Every line containing the string "ออะไร" should be returned from the records.

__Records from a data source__
*** Begin section ***

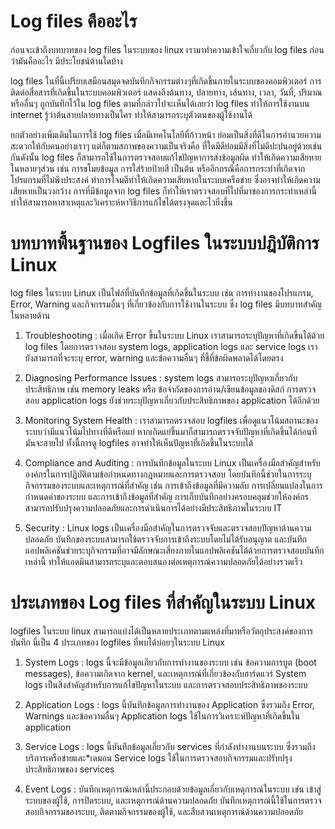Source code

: # Log files คืออะไร
ก่อนจะเข้าถึงบทบาทของ log files ในระบบของ linux เรามาทำความเข้าใจเกี่ยวกับ log files ก่อนว่ามันคืออะไร มีประโยชน์ด้านใดบ้าง

log files ในที่นี้เปรียบเสมือนสมุดจดบันทึกกิจกรรมต่างๆที่เกิดขึ้นภายในระบบของคอมพิวเตอร์ การติดต่อสื่อสารที่เกิดขึ้นในระบบคอมพิวเตอร์ แสดงถึงต้นทาง, ปลายทาง, เส้นทาง, เวลา, วันที่, ปริมาณ หรืออื่นๆ ถูกบันทึกไว้ใน log files ตามที่กล่าวไปจะเห็นได้เลยว่า log files ทำให้การใช้งานบน internet รู้ว่าต้นสายปลายทางเป็นใคร ทำให้สามารถระบุตัวตนของผู้ใช้งานได้ 

ยกตัวอย่างเพิ่มเติมในการใช้ log files เมื่อมีเทคโนโลยีที่ก้าวหน้า ย่อมเป็นสิ่งที่ดีในการอำนวยความสะดวกให้กับคนอย่างเราๆ แต่ก็ตามสภาพของความเป็นจริงคือ ที่ใดมีดีย่อมมีสิ่งที่ไม่ดีปะปนอยู่ด้วยเช่นกันดังนั้น log files ก็สามารถใช้ในการตรวจสอบแก้ไขปัญหาการส่งข้อมูลผิด ทำให้เกิดความเสียหายในหลายๆส่วน เช่น การขโมยข้อมูล การใส่ร้ายป้ายสี เป็นต้น หรืออีกกรณีคือการกระทำที่เกิดจากโปรแกรมที่ไม่พึงประสงค์ ทำการโจมตีทำให้เกิดความเสียหายในระบบเครือข่าย ซึ่งอาจทำให้เกิดความเสียหายเป็นวงกว้าง การที่มีข้อมูลจาก log files ก็ทำให้เราตรวจสอบที่ไปที่มาของการกระทำเหล่านี้ ทำให้สามารถหาสาเหตุและวิเคราะห์หาวิธีการแก้ไขได้ตรงจุดและไวยิ่งขึ้น

# บทบาทพื้นฐานของ Logfiles ในระบบปฎิบัติการ Linux

log files ในระบบ Linux เป็นไฟล์ที่บันทึกข้อมูลที่เกิดขึ้นในระบบ เช่น การทำงานของโปรแกรม, Error, Warning และกิจกรรมอื่นๆ ที่เกี่ยวข้องกับการใช้งานในระบบ ซึ่ง log files มีบทบาทสำคัญในหลายด้าน
1. Troubleshooting : เมื่อเกิด Error ขึ้นในระบบ Linux เราสามารถระบุปัญหาที่เกิดขึ้นได้ด้วย log files โดยการตรวจสอบ system logs, application logs และ service logs เรายังสามารถที่จะระบุ error, warning และข้อความอื่นๆ ที่ชี้ที่ข้อผิดพลาดได้โดยตรง

2. Diagnosing Performance Issues : system logs สามารถระบุปัญหาเกี่ยวกับประสิทธิภาพ เช่น memory leaks หรือ ข้อจำกัดของการอ่าน/เขียนข้อมูลของดิสก์ การตรวจสอบ application logs ยังช่วยระบุปัญหาเกี่ยวกับประสิทธิภาพของ application ได้อีกด้วย

3. Monitoring System Health : เราสามารถตรวจสอบ logfiles เพื่อดูแนวโน้มสถานะของระบบว่ามีแนวโน้มไปทางที่ดีหรือแย่ หากเกิดแย่ขึ้นมาก็สามารถตรวจจับปัญหาที่เกิดขึ้นได้ก่อนที่มันจะสายไป ทั้งนี้การดู logfiles อาจทำให้เห็นปัญหาที่เกิดขึ้นในระบบได้

4. Compliance and Auditing : การบันทึกข้อมูลในระบบ Linux เป็นเครื่องมือสำคัญสำหรับองค์กรในการปฏิบัติตามข้อกำหนดทางกฎหมายและการตรวจสอบ โดยบันทึกนี้ช่วยในการระบุกิจกรรมของระบบและเหตุการณ์ที่สำคัญ เช่น การเข้าถึงข้อมูลที่มีความลับ การเปลี่ยนแปลงในการกำหนดค่าของระบบ และการเข้าถึงข้อมูลที่สำคัญ การเก็บบันทึกอย่างครอบคลุมช่วยให้องค์กรสามารถปรับปรุงความปลอดภัยและการดำเนินการได้อย่างมีประสิทธิภาพในระบบ IT

5. Security : Linux logs เป็นเครื่องมือสำคัญในการตรวจจับและตรวจสอบปัญหาด้านความปลอดภัย บันทึกของระบบสามารถใช้ตรวจจับการเข้าถึงระบบโดยไม่ได้รับอนุญาต และบันทึกแอปพลิเคชันช่วยระบุกิจกรรมที่อาจมีลักษณะเสี่ยงภายในแอปพลิเคชันได้ด้วยการตรวจสอบบันทึกเหล่านี้ ทำให้แอดมินสามารถระบุและตอบสนองต่อเหตุการณ์ความปลอดภัยได้อย่างรวดเร็ว
# ประเภทของ Log files ที่สำคัญในระบบ Linux
logfiles ในระบบ linux สามารถแบ่งได้เป็นหลายประเภทตามแหล่งที่มาหรือวัตถุประสงค์ของการบันทึก นี่เป็น 4 ประเภทของ logfiles ที่พบได้บ่อยๆในระบบ Linux

1. System Logs : logs นี้จะมีข้อมูลเกียวกับการทำงานของระบบ เช่น ข้อความการบูต (boot messages), ข้อความเกิดจาก kernel, และเหตุการณ์ที่เกี่ยวข้องกับฮาร์ดแวร์ System logs เป็นสิ่งสำคัญสำหรับการแก้ไขปัญหาในระบบ และการตรวจสอบประสิทธิภาพของระบบ

2. Application Logs : logs นี้บันทึกข้อมูลการทำงานของ Application ซึ่งรวมถึง Error, Warnings และข้อความอื่นๆ Application logs ใช้ในการวิเคราะห์ปัญหาที่เกิดขึ้นใน application 

3. Service Logs : logs นี้บันทึกข้อมูลเกี่ยวกับ services ที่กำลังทำงานบนระบบ ซึ่งรวมถึงบริการเครือข่ายและ*เดมอน Service logs ใช้ในการตรวจสอบกิจกรรมและปรับปรุงประสิทธิภาพของ services 

4. Event Logs : บันทึกเหตุการณ์เหล่านี้ประกอบด้วยข้อมูลเกี่ยวกับเหตุการณ์ในระบบ เช่น เข้าสู่ระบบของผู้ใช้, การปิดระบบ, และเหตุการณ์ด้านความปลอดภัย บันทึกเหตุการณ์นี้ใช้ในการตรวจสอบกิจกรรมของระบบ, ติดตามกิจกรรมของผู้ใช้, และสืบสวนเหตุการณ์ด้านความปลอดภัย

*** End section ***

__EXERCISE OUTPUT__
: # Log files คืออะไร
ก่อนจะเข้าถึงบทบาทของ log files ในระบบของ linux เรามาทำความเข้าใจเกี่ยวกับ log files ก่อนว่ามันคืออะไร มีประโยชน์ด้านใดบ้าง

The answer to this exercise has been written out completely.